L'Est républicain
10 mars 2005
-Concert du 9 mars 2005 au Zénith de Nancy-

Un soir avec Sheller
(par Benoît Gaudibert)



1.500 personnes se sont lovées dans les mots et les mélodies à cordes et à vents de l'alchimiste chanteur, hier au Zénith.


Gamin, William Sheller venait visiter sa grand-mère à Nancy. «Elle avait une copine à... Saint-Max ?», révèle au public du Zénith le chanteur, jamais avare d'une confidence ou d'une anecdote entre deux chansons. Drapé dans des halos de lumières monochromes, rouges, bleues ou jaunes selon la couleur musicale des compositions, un ensemble de dix-huit musiciens à géométrie variable illustre ses petites histoires. Certaines sont nées d'un souvenir d'enfance, d'autres de la vision d'un paysage. Bienvenue au pays des merveilles de Sheller, cet univers atypique aux tons pastel, dont l'atmosphère oscille entre la joie contenue et le spleen.

1.500 spectateurs ont plongé hier dans les songes de l'artiste, qui entre chaque morceau donne quelques clés de compréhension de la chanson qui va suivre. Il est question d'images, de couleurs, d'odeurs «tombées» un jour dans son piano, de toutes ces petites choses qui fabriquent des souvenirs, des bouts de vie. Réunis sur scène, les dix-huit musiciens interprètent des compositions aux orchestrations amples, limpides comme l'eau claire. A d'autres moments, certains s'effacent, et ils ne sont plus que deux, quatre ou six à se lover dans les mots de Sheller. La musique classique se fiance avec des influences plus pop. Quand il n'est pas assis derrière son piano, le chanteur à la tunique arpente la scène en déployant ses bras, comme s'il flottait dans ses douces mélodies. Les fans se laissent porter au gré des cordes et des vents.
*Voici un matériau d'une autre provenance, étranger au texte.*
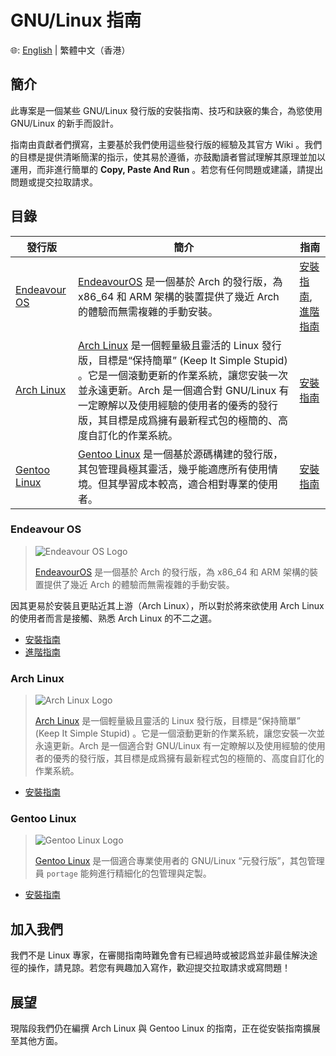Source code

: # GNU/Linux 指南

🌐: [English](./README.md) | 繁體中文（香港）

## 簡介

此專案是一個某些 GNU/Linux 發行版的安裝指南、技巧和訣竅的集合，為慾使用 GNU/Linux 的新手而設計。

指南由貢獻者們撰寫，主要基於我們使用這些發行版的經驗及其官方 Wiki 。我們的目標是提供清晰簡潔的指示，使其易於遵循，亦鼓勵讀者嘗試理解其原理並加以運用，而非進行簡單的 **Copy, Paste And Run** 。若您有任何問題或建議，請提出問題或提交拉取請求。

## 目錄

| 發行版 | 簡介 | 指南 |
| --- | --- | --- |
| [Endeavour OS](#endeavour-os) | [EndeavourOS](https://www.endeavouros.com/) 是一個基於 Arch 的發行版，為 x86_64 和 ARM 架構的裝置提供了幾近 Arch 的體驗而無需複雜的手動安裝。 | [安裝指南](EOS%20Guide/Installation%20Guide%20for%20Endeavour%20OS%2C%20A%20Distro%20Based%20On%20archlinux.md), [進階指南](EOS%20Guide/Advanced%20Guide%20for%20Endeavour%20OS.md) |
| [Arch Linux](#arch-linux) | [Arch Linux](https://www.archlinux.org/) 是一個輕量級且靈活的 Linux 發行版，目標是“保持簡單” (Keep It Simple Stupid) 。它是一個滾動更新的作業系統，讓您安裝一次並永遠更新。Arch 是一個適合對 GNU/Linux 有一定瞭解以及使用經驗的使用者的優秀的發行版，其目標是成爲擁有最新程式包的極簡的、高度自訂化的作業系統。 | [安裝指南](Arch%20Linux%20Guide/Installation%20Guide%20for%20Arch%20Linux.md) |
| [Gentoo Linux](#gentoo-linux) | [Gentoo Linux](https://www.gentoo.org/) 是一個基於源碼構建的發行版，其包管理員極其靈活，幾乎能適應所有使用情境。但其學習成本較高，適合相對專業的使用者。 | [安裝指南](Gentoo%20Guide/Installation%20Guide%20for%20Gentoo%20Linux%20(Advanced%20user%20only).md) |

### Endeavour OS

> ![Endeavour OS Logo](https://i0.wp.com/endeavouros.com/wp-content/uploads/2021/04/cropped-Endeavour-horizontal-white.png)
> 
> [EndeavourOS](https://endeavouros.com/) 是一個基於 Arch 的發行版，為 x86_64 和 ARM 架構的裝置提供了幾近 Arch 的體驗而無需複雜的手動安裝。

因其更易於安裝且更貼近其上游（Arch Linux），所以對於將來欲使用 Arch Linux 的使用者而言是接觸、熟悉 Arch Linux 的不二之選。

- [安裝指南](EOS%20Guide/Installation%20Guide%20for%20Endeavour%20OS%2C%20A%20Distro%20Based%20On%20archlinux.md)
- [進階指南](EOS%20Guide/Advanced%20Guide%20for%20Endeavour%20OS.md)

### Arch Linux

> ![Arch Linux Logo](https://archlinux.org/static/logos/archlinux-logo-dark-scalable.518881f04ca9.svg)
> 
> [Arch Linux](https://www.archlinux.org/) 是一個輕量級且靈活的 Linux 發行版，目標是“保持簡單” (Keep It Simple Stupid) 。它是一個滾動更新的作業系統，讓您安裝一次並永遠更新。Arch 是一個適合對 GNU/Linux 有一定瞭解以及使用經驗的使用者的優秀的發行版，其目標是成爲擁有最新程式包的極簡的、高度自訂化的作業系統。

- [安裝指南](Arch%20Linux%20Guide/Installation%20Guide%20for%20Arch%20Linux.md)

### Gentoo Linux

> ![Gentoo Linux Logo](https://assets.gentoo.org/tyrian/v1/site-logo.svg)
>
> [Gentoo Linux](https://www.gentoo.org/) 是一個適合專業使用者的 GNU/Linux “元發行版”，其包管理員 `portage` 能夠進行精細化的包管理與定製。

- [安裝指南](Gentoo%20Guide/Installation%20Guide%20for%20Gentoo%20Linux%20(Advanced%20user%20only).md) 

## 加入我們

我們不是 Linux 專家，在審閱指南時難免會有已經過時或被認爲並非最佳解決途徑的操作，請見諒。若您有興趣加入寫作，歡迎提交拉取請求或寫問題！

## 展望

現階段我們仍在編撰 Arch Linux 與 Gentoo Linux 的指南，正在從安裝指南擴展至其他方面。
Des versions superbement arrangées du «Capitaine», du «Carnet à spirale», des «Miroirs dans la boue», de «La Tête brûlée» ou de «To You» constituent le répertoire de ce concert entrecoupé d'un entracte, au fil duquel ce compositeur à part revisite trente années de chansons sans compter son temps. Si l'application est réelle, cela n'exclut pas quelques instants de fantaisie, et jamais cette soirée raffinée ne tombe dans l'excès de la préciosité. En savant alchimiste, William Sheller maîtrise sur le bout de ses touches l'art du dosage et de la bonne mesure.